[Data for the task]

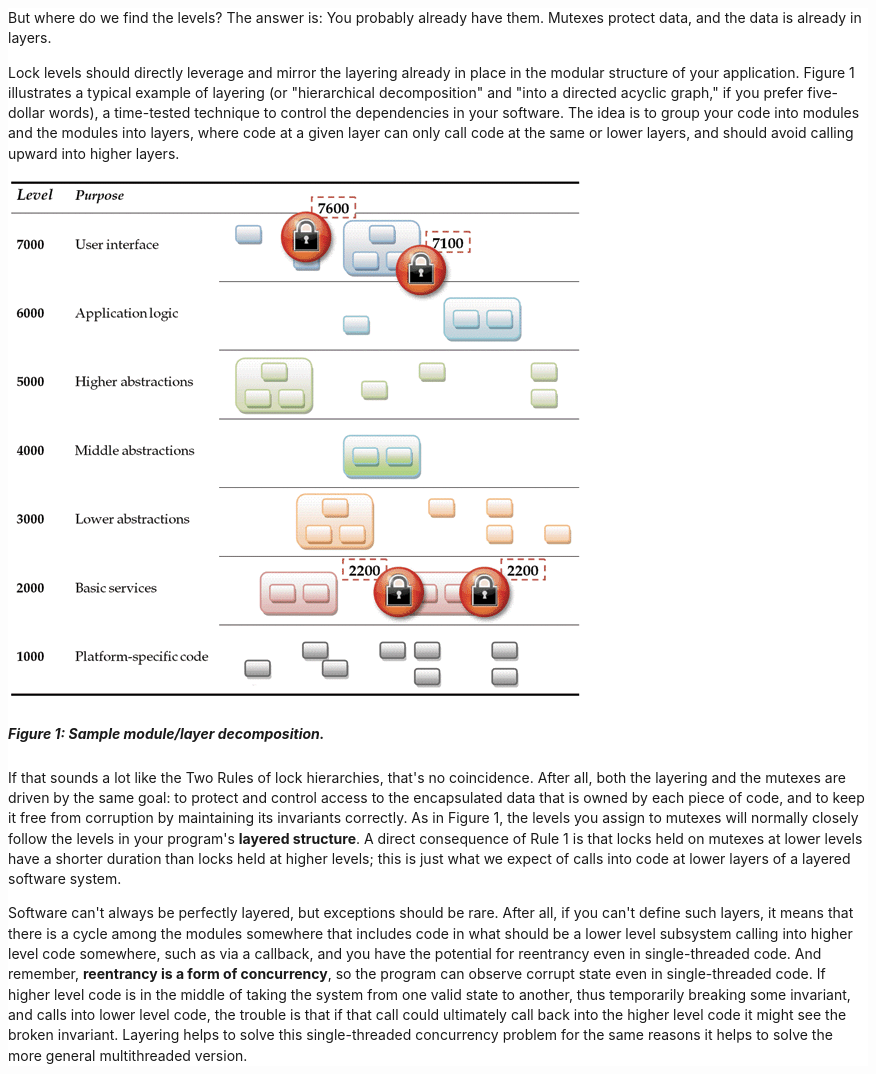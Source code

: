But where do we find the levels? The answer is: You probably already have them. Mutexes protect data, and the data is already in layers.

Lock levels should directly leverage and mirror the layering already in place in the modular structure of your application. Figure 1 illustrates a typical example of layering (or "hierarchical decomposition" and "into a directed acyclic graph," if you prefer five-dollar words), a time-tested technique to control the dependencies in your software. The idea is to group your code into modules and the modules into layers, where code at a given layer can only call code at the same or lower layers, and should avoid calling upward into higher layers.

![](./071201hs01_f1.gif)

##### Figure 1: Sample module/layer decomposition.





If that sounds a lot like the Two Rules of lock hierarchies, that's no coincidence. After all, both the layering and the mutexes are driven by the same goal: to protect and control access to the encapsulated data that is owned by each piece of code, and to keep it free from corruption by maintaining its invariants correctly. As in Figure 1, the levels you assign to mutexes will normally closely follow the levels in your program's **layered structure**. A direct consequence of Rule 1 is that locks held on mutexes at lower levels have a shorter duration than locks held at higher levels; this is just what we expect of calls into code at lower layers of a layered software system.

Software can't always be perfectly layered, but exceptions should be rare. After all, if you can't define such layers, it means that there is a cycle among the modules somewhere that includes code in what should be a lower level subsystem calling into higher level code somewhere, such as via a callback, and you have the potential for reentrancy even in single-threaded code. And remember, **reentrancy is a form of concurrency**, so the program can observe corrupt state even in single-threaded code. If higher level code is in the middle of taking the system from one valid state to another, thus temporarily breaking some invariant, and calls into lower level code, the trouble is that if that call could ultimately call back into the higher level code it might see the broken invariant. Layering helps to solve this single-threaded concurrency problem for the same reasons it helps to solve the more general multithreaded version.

[/Data for the task]
[Data for the task]

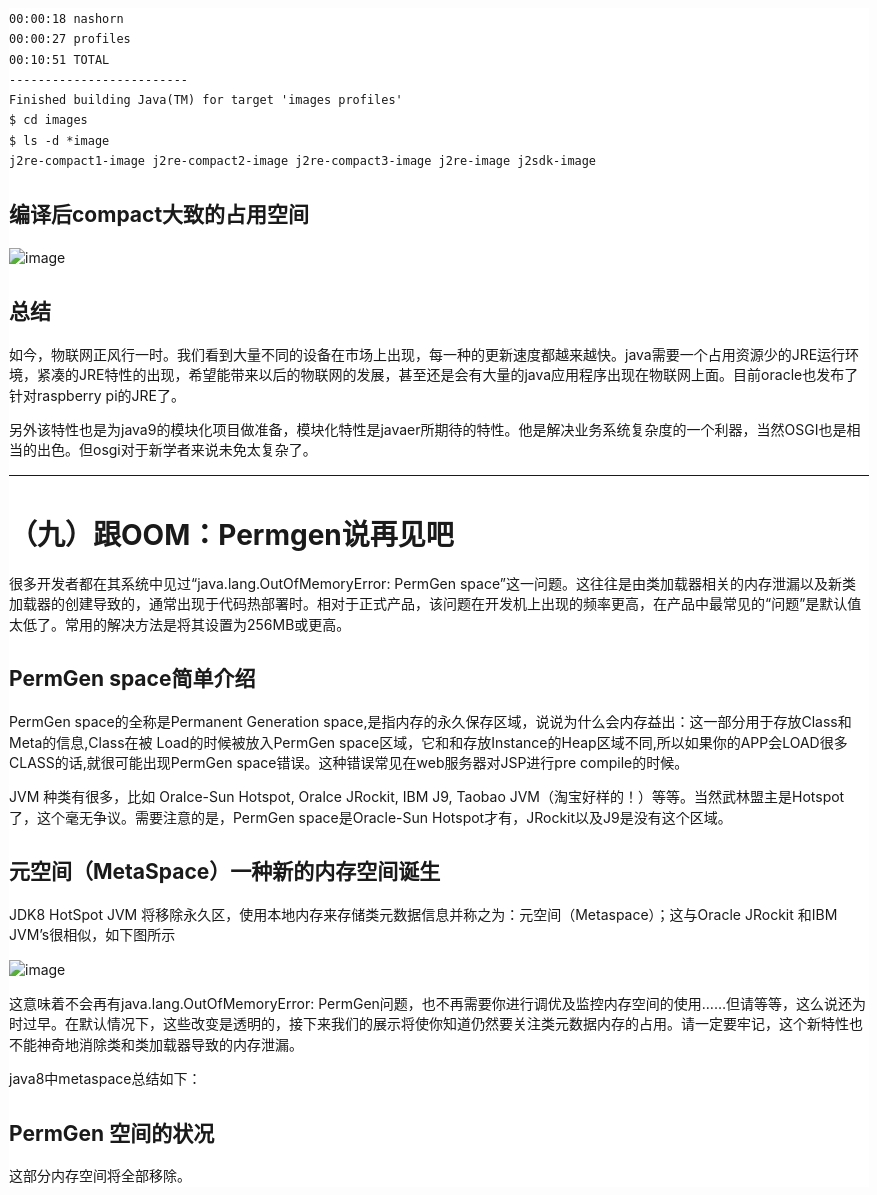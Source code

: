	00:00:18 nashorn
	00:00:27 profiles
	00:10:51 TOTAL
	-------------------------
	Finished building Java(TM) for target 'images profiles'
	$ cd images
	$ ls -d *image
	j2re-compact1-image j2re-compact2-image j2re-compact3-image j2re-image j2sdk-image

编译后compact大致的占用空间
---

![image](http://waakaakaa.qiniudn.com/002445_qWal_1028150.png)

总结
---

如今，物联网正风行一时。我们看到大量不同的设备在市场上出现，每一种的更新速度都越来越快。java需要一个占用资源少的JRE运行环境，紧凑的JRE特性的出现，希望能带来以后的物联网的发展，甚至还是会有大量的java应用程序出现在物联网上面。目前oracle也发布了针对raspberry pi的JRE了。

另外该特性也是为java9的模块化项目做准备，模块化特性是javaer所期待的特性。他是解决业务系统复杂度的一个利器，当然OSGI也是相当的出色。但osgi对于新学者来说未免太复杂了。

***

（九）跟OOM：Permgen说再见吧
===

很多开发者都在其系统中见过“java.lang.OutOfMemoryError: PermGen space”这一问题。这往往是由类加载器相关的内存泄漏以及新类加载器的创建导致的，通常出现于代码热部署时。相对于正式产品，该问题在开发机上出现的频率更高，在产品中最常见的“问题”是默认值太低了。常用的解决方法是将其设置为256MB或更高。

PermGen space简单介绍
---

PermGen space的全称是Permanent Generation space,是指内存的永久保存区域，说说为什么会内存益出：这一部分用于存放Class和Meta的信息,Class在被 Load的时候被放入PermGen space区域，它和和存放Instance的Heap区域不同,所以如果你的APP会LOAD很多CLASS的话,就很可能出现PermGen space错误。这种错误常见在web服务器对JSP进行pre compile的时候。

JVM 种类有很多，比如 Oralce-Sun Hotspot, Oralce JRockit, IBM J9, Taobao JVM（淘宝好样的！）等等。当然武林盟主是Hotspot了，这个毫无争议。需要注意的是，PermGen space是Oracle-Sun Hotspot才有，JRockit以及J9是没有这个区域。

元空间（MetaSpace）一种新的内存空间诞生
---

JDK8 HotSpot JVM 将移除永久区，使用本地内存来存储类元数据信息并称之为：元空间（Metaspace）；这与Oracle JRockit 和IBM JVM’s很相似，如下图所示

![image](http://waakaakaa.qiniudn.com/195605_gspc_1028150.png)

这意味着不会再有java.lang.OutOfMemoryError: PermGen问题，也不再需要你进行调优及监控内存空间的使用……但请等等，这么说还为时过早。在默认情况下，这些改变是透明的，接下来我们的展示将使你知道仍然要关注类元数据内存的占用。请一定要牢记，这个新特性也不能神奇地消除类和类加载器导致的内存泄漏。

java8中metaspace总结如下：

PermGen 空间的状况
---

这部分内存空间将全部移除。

[/Data for the task]
[Data for the task]

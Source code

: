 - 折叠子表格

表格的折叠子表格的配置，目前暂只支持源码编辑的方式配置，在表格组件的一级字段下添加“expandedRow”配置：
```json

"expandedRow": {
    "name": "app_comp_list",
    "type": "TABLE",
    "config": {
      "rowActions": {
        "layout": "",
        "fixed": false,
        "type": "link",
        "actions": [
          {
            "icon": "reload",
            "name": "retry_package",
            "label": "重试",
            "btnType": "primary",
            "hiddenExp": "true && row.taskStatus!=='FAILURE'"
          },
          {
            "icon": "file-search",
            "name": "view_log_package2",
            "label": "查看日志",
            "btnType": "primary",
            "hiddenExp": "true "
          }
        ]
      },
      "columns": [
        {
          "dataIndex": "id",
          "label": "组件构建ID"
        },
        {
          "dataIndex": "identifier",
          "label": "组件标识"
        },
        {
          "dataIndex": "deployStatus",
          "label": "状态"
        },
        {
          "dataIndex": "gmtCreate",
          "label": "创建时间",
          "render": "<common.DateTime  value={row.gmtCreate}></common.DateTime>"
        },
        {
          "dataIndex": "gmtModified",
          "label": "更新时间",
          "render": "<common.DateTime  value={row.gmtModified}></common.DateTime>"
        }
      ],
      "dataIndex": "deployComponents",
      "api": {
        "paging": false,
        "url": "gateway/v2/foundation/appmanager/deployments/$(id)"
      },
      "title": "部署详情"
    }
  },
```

[/Data for the task]

_Description of the task_
Check each line of the data above for the word "lang" and copy the ones where it is found.

_Exercise result_
很多开发者都在其系统中见过“java.lang.OutOfMemoryError: PermGen space”这一问题。这往往是由类加载器相关的内存泄漏以及新类加载器的创建导致的，通常出现于代码热部署时。相对于正式产品，该问题在开发机上出现的频率更高，在产品中最常见的“问题”是默认值太低了。常用的解决方法是将其设置为256MB或更高。
这意味着不会再有java.lang.OutOfMemoryError: PermGen问题，也不再需要你进行调优及监控内存空间的使用……但请等等，这么说还为时过早。在默认情况下，这些改变是透明的，接下来我们的展示将使你知道仍然要关注类元数据内存的占用。请一定要牢记，这个新特性也不能神奇地消除类和类加载器导致的内存泄漏。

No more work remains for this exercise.